__Activity__:
Go over the listing below line by line, and return each one holding the string "Step".

--- START ---

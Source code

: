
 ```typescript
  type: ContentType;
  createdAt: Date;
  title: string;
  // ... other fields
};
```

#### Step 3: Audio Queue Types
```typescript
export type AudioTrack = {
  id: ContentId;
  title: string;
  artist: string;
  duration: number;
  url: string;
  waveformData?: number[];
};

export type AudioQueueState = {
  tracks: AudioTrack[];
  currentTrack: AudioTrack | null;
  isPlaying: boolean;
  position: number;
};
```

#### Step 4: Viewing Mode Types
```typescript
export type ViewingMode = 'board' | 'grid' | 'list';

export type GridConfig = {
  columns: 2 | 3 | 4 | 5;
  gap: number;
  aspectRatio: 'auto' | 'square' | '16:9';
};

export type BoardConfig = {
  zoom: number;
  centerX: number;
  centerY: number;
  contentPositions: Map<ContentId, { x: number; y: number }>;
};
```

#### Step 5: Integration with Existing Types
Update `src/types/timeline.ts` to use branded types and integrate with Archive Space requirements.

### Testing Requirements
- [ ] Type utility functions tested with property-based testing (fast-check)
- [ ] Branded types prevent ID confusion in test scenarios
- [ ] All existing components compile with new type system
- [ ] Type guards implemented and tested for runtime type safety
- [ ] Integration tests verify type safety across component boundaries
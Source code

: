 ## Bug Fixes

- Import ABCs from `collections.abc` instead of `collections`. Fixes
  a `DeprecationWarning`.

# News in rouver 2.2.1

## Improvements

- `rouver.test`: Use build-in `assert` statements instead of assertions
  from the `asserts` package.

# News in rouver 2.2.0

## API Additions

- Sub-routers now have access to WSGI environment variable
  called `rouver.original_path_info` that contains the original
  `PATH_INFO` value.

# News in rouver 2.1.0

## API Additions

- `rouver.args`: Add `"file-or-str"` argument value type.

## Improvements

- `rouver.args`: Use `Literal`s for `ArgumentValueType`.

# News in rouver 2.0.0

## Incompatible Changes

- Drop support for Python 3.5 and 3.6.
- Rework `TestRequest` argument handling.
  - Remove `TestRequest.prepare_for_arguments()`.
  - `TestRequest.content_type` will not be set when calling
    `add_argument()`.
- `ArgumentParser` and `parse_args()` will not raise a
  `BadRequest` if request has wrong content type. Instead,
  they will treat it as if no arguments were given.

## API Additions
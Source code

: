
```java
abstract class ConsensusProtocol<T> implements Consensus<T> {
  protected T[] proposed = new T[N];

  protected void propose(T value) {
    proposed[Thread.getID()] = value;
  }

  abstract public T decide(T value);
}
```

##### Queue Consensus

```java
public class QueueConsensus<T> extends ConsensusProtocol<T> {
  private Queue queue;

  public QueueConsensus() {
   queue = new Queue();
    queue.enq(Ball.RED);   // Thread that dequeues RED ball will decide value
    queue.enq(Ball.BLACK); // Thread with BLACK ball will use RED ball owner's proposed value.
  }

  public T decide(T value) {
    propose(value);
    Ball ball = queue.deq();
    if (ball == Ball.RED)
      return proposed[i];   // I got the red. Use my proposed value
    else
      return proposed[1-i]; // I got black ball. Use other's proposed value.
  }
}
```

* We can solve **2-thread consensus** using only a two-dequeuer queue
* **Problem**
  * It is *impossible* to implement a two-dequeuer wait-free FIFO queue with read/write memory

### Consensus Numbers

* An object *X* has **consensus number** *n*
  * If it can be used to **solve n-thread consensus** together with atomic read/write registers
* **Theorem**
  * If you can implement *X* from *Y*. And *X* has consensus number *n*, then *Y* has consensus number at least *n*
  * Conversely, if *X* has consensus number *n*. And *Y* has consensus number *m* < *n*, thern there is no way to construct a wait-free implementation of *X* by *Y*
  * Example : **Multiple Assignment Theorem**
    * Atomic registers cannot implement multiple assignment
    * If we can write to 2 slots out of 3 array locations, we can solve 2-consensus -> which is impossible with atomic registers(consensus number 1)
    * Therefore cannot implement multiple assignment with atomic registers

--- END ---

__Final answer__:
#### Step 3: Audio Queue Types
#### Step 4: Viewing Mode Types
#### Step 5: Integration with Existing Types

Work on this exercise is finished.